--- REQUIRED WORK ---
Please print out the entries below unchanged and skip the images.

MATERIAL PROVIDED Block Start

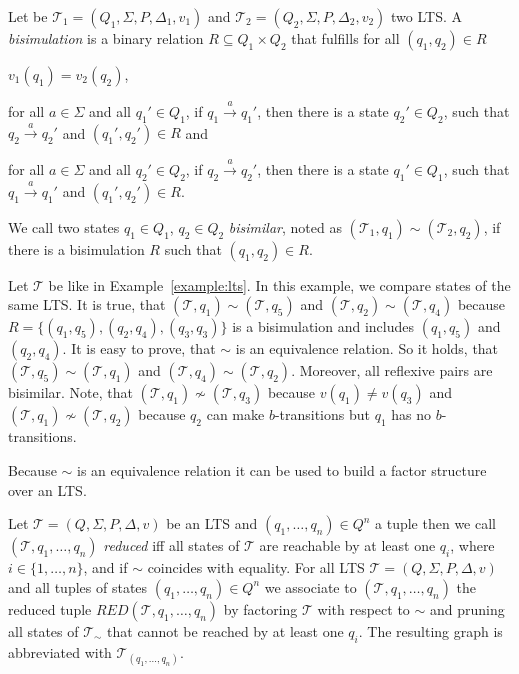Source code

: \begin{definition}
    Let be $\mathcal{T}_1 = (Q_1, \Sigma, P, \Delta_1, v_1)$ and $\mathcal{T}_2 = (Q_2, \Sigma, P, \Delta_2, v_2)
    $ two LTS. A \emph{bisimulation} is a binary relation $R \subseteq Q_1 \times Q_2$ that fulfills for all $(q_1,
    q_2) \in R$
    \begin{compactitem}
        \item $v_1 (q_1) = v_2 (q_2)$,
        \item for all $a \in \Sigma$ and all $q_1' \in Q_1$, if $q_1 \overset{a}{\rightarrow} q_1'$, then there
        is a state $q_2' \in Q_2$, such that $q_2 \overset{a}{\rightarrow} q_2'$ and $(q_1', q_2') \in R$ and
        \item for all $a \in \Sigma$ and all $q_2' \in Q_2$, if $q_2 \overset{a}{\rightarrow} q_2'$, then there is a
        state $q_1' \in Q_1$, such that $q_1 \overset{a}{\rightarrow} q_1'$ and $(q_1', q_2') \in R$.
    \end{compactitem}
    We call two states $q_1 \in Q_1$, $q_2 \in Q_2$ \emph{bisimilar}, noted as $(\mathcal{T}_1, q_1) \sim
    (\mathcal{T}_2, q_2)$, if there
    is a bisimulation $R$ such that $(q_1, q_2) \in R$.
\end{definition}

\begin{example}
    \label{example:bisimilar}
    Let $\mathcal{T}$ be like in Example~\ref{example:lts}. In this example, we compare states of the same LTS. It is
    true, that $(\mathcal{T}, q_1) \sim (\mathcal{T}, q_5)$ and $(\mathcal{T}, q_2) \sim (\mathcal{T}, q_4)$ because
    $R = \{(q_1, q_5), (q_2, q_4), (q_3, q_3)\}$ is a bisimulation and includes $(q_1, q_5)$ and $(q_2, q_4)$. It is
    easy to prove, that $\sim$ is an equivalence relation. So it holds, that $(\mathcal{T}, q_5) \sim (\mathcal{T},
    q_1)$ and $(\mathcal{T}, q_4) \sim (\mathcal{T}, q_2)$. Moreover, all reflexive pairs are bisimilar. Note, that
    $(\mathcal{T}, q_1) \not\sim (\mathcal{T}, q_3)$ because $v(q_1) \neq v(q_3)$ and $(\mathcal{T}, q_1)
    \not\sim (\mathcal{T}, q_2)$ because $q_2$ can make $b$-transitions but $q_1$ has no $b$-transitions.
\end{example}

Because $\sim$ is an equivalence relation it can be used to build a factor structure over an LTS.

\begin{definition}
    \label{definition:reduced_lts}
    Let $\mathcal{T} = (Q, \Sigma, P, \Delta, v)$ be an LTS and $(q_1, \dots, q_n) \in Q^n$ a tuple then we call $
    (\mathcal{T}, q_1, \dots, q_n)$ \emph{reduced} iff all states of $\mathcal{T}$ are reachable by at
    least one $q_i$, where $i \in \{1, \dots, n\}$, and if $\sim$ coincides with equality. For all LTS $\mathcal{T} =
    (Q, \Sigma, P, \Delta, v)$ and all tuples of states $(q_1, \dots, q_n) \in Q^n$ we associate to $(\mathcal{T}, q_1,
    \dots, q_n)$ the reduced tuple $RED(\mathcal{T}, q_1, \dots, q_n)$ by factoring $\mathcal{T}$ with respect to
    $\sim$ and pruning all states of $\mathcal{T}_\sim$ that cannot be reached by at least one $q_i$. The resulting
    graph is abbreviated with $\mathcal{T}_{(q_1, \dots, q_n)}$.
\end{definition}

MATERIAL PROVIDED Block End

--- ANSWER TO THIS PROBLEM ---
Source code

: \begin{definition}
    Let be $\mathcal{T}_1 = (Q_1, \Sigma, P, \Delta_1, v_1)$ and $\mathcal{T}_2 = (Q_2, \Sigma, P, \Delta_2, v_2)
    $ two LTS. A \emph{bisimulation} is a binary relation $R \subseteq Q_1 \times Q_2$ that fulfills for all $(q_1,
    q_2) \in R$
    \begin{compactitem}
        \item $v_1 (q_1) = v_2 (q_2)$,
        \item for all $a \in \Sigma$ and all $q_1' \in Q_1$, if $q_1 \overset{a}{\rightarrow} q_1'$, then there
        is a state $q_2' \in Q_2$, such that $q_2 \overset{a}{\rightarrow} q_2'$ and $(q_1', q_2') \in R$ and
        \item for all $a \in \Sigma$ and all $q_2' \in Q_2$, if $q_2 \overset{a}{\rightarrow} q_2'$, then there is a
        state $q_1' \in Q_1$, such that $q_1 \overset{a}{\rightarrow} q_1'$ and $(q_1', q_2') \in R$.
    \end{compactitem}
    We call two states $q_1 \in Q_1$, $q_2 \in Q_2$ \emph{bisimilar}, noted as $(\mathcal{T}_1, q_1) \sim
    (\mathcal{T}_2, q_2)$, if there
    is a bisimulation $R$ such that $(q_1, q_2) \in R$.
\end{definition}

\begin{example}
    \label{example:bisimilar}
    Let $\mathcal{T}$ be like in Example~\ref{example:lts}. In this example, we compare states of the same LTS. It is
    true, that $(\mathcal{T}, q_1) \sim (\mathcal{T}, q_5)$ and $(\mathcal{T}, q_2) \sim (\mathcal{T}, q_4)$ because
    $R = \{(q_1, q_5), (q_2, q_4), (q_3, q_3)\}$ is a bisimulation and includes $(q_1, q_5)$ and $(q_2, q_4)$. It is
    easy to prove, that $\sim$ is an equivalence relation. So it holds, that $(\mathcal{T}, q_5) \sim (\mathcal{T},
    q_1)$ and $(\mathcal{T}, q_4) \sim (\mathcal{T}, q_2)$. Moreover, all reflexive pairs are bisimilar. Note, that
    $(\mathcal{T}, q_1) \not\sim (\mathcal{T}, q_3)$ because $v(q_1) \neq v(q_3)$ and $(\mathcal{T}, q_1)
    \not\sim (\mathcal{T}, q_2)$ because $q_2$ can make $b$-transitions but $q_1$ has no $b$-transitions.
\end{example}

Because $\sim$ is an equivalence relation it can be used to build a factor structure over an LTS.

\begin{definition}
    \label{definition:reduced_lts}
    Let $\mathcal{T} = (Q, \Sigma, P, \Delta, v)$ be an LTS and $(q_1, \dots, q_n) \in Q^n$ a tuple then we call $
    (\mathcal{T}, q_1, \dots, q_n)$ \emph{reduced} iff all states of $\mathcal{T}$ are reachable by at
    least one $q_i$, where $i \in \{1, \dots, n\}$, and if $\sim$ coincides with equality. For all LTS $\mathcal{T} =
    (Q, \Sigma, P, \Delta, v)$ and all tuples of states $(q_1, \dots, q_n) \in Q^n$ we associate to $(\mathcal{T}, q_1,
    \dots, q_n)$ the reduced tuple $RED(\mathcal{T}, q_1, \dots, q_n)$ by factoring $\mathcal{T}$ with respect to
    $\sim$ and pruning all states of $\mathcal{T}_\sim$ that cannot be reached by at least one $q_i$. The resulting
    graph is abbreviated with $\mathcal{T}_{(q_1, \dots, q_n)}$.
\end{definition}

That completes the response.